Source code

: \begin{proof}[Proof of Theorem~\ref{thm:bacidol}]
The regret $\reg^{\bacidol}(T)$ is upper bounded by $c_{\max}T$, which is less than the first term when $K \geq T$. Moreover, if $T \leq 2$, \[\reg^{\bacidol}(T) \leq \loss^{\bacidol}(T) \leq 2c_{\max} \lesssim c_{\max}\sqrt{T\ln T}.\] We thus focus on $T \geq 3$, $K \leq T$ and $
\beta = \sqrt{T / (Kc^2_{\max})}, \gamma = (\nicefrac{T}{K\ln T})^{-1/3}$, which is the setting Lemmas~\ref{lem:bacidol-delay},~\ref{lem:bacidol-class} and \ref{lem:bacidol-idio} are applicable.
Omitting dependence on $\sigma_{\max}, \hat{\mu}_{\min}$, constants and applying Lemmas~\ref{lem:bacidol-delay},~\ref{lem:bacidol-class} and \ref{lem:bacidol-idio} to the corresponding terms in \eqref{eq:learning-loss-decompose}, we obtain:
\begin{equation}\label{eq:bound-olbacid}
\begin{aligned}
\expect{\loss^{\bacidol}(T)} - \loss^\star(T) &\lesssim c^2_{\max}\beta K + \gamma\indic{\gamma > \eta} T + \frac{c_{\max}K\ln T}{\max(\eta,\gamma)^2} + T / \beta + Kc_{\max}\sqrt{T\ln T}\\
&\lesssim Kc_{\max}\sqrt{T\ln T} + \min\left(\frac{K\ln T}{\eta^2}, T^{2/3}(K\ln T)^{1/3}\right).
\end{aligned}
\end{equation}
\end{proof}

...

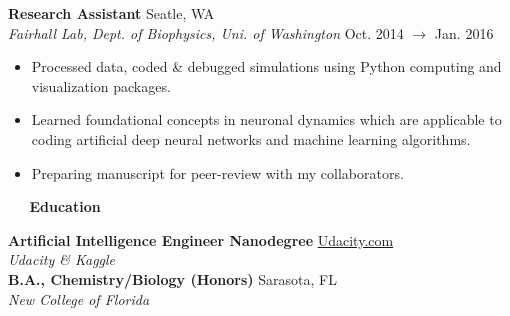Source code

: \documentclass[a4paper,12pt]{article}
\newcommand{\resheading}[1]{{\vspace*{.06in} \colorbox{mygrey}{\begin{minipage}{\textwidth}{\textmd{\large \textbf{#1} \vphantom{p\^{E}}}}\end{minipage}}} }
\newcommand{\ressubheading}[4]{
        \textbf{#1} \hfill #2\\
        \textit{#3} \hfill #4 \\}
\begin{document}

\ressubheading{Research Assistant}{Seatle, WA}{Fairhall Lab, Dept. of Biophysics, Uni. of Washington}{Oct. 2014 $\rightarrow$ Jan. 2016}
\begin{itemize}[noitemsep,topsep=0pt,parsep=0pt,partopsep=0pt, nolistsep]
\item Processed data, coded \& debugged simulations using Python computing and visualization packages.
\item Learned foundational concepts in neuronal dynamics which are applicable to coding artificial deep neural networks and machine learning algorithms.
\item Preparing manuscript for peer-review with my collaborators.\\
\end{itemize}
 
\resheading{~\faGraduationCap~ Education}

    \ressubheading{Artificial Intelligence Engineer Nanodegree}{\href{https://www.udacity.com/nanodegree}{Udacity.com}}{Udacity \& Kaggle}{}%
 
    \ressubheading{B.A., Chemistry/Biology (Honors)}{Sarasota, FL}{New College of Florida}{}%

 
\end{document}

| WORK TO BE COMPLETED |
Return all lines above that mention the word "ressubheading".

| EXERCISE OUTPUT |
\newcommand{\ressubheading}[4]{
\ressubheading{Research Assistant}{Seatle, WA}{Fairhall Lab, Dept. of Biophysics, Uni. of Washington}{Oct. 2014 $\rightarrow$ Jan. 2016}
    \ressubheading{Artificial Intelligence Engineer Nanodegree}{\href{https://www.udacity.com/nanodegree}{Udacity.com}}{Udacity \& Kaggle}{}%
    \ressubheading{B.A., Chemistry/Biology (Honors)}{Sarasota, FL}{New College of Florida}{}%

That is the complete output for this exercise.